For the restaurateur and senior management there is no time for lunch before service but instead there is usually something to eat around 15.00 or a little later when most of the customers have left or have reached the coffee stage. After a decade of lunch around 15.00 in my restaurant-owning days, I had come to believe that this was normal despite the fact that it plays havoc with any dinner plans with friends or family.

Staff meals have significant consequences. They are a considerable cost for most restaurateurs who want to look after their staff properly but they are one of the few occasions when various members of the whole restaurant can actually meet one another and they can therefore  be used to build a strong ‘esprit du corps’. Romance has, I have seen, blossomed over the staff meal and it was during one that the idea was mooted for our annual staff outing which proved hugely popular.

But the biggest anomaly about staff meals is the huge difference between what and how the chefs and waiting staff eat no more than thirty minutes or an hour before they are cooking and serving dishes from their restaurant’s menu. The staff meal is invariably one dish, served in copious quantities, from which everyone helps themselves as quickly as possible (with, increasingly, provision made for vegetarians). Anyone who wants to understand why cooks would be, in my opinion, the only serious rival to journalists in any competition to find the world’s fastest eaters should watch chefs eating their staff meal with one eye on the clock.

I experienced perhaps the biggest such variance between what the restaurant staff and their customers eat, when Julio Soler, the restaurateur behind the now world-famous El Bulli in Roses, Spain, allowed me because of our long friendship to become the first outsider ever, to join his kitchen staff for their evening meal recently.

When I arrived at 17.30 Soler was looking anxious and I was concerned that he might have regretted his decision but in fact something far more serious was afoot. A forest fire was burning out of control over the hill and if the tramontane, the strong local wind, did not stop it would reach El Bulli which lay directly in its path. Happily, it did.

There was no sign of any such concern in the kitchen where the 35-strong brigade was hard, and quietly, at work. The main section of the kitchen comprises five parallel surfaces, three stainless steel tables for preparing and assembling the food, and two runs of cooking surfaces on which the chefs can cook from either side. In front, at ninety degrees to these surfaces, is the long, thick wooden table, complete with the statue of the bull’s head, at the right of which the renowned chef Ferran Adria or his deputy Oriol Castro call away the orders and from which the waiting staff collect the food. Within ten minutes this was to be staff canteen.

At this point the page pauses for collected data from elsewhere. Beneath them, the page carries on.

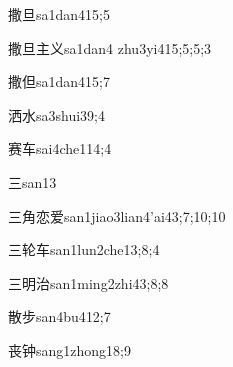 
\begin{verbete}{撒旦}{sa1dan4}{15;5}
\end{verbete}

\begin{verbete}{撒旦主义}{sa1dan4 zhu3yi4}{15;5;5;3}
\end{verbete}

\begin{verbete}{撒但}{sa1dan4}{15;7}
\end{verbete}

\begin{verbete}{洒水}{sa3shui3}{9;4}
\end{verbete}

\begin{verbete}{赛车}{sai4che1}{14;4}
\end{verbete}

\begin{verbete}{三}{san1}{3}
\end{verbete}

\begin{verbete}{三角恋爱}{san1jiao3lian4'ai4}{3;7;10;10}
\end{verbete}

\begin{verbete}{三轮车}{san1lun2che1}{3;8;4}
\end{verbete}

\begin{verbete}{三明治}{san1ming2zhi4}{3;8;8}
\end{verbete}

\begin{verbete}{散步}{san4bu4}{12;7}
\end{verbete}

\begin{verbete}{丧钟}{sang1zhong1}{8;9}
\end{verbete}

The first sign of this transformation came with the arrival of 60 black and white plastic chairs. Then as 18.00 approached the chefs started to put away their work, brush down their surfaces and the floor underneath and place long sheets of blue paper as temporary tablecloths over the main wooden surface on to which a large tray of cutlery had been placed.

As I was watching this take place, Soler came and grabbed my hand and led me out of the main kitchen to one of the main prep kitchens on the left which in turn led out and up a flight of stairs to an outside area used for storage, in particular for the tanks of nitrogen that are a crucial part of Adria’s culinary magic (one dish this year is nitrogen pistachios, freezing cold on the outside but still crunchy in the middle). Along this entire route had suddenly formed a polite queue of the restaurant’s entire staff anxiously waiting, plate in hand, for their well-earned dinner.

On the menu that evening were bowls of gazpacho, tomato and mozzarella salad incorporating the skin of the cheese – Adria told me the best part was kept for the customers – and a vast pressure cooker full of ‘albondia con sepia’, a hearty Catalan dish of meat balls made from pork and beef with peas and chunks of squid. The staff came through at speed, helped themselves to bread and bowls of crisps, another two items not seen in the restaurant itself, sat down in groups and started eating and gossiping.   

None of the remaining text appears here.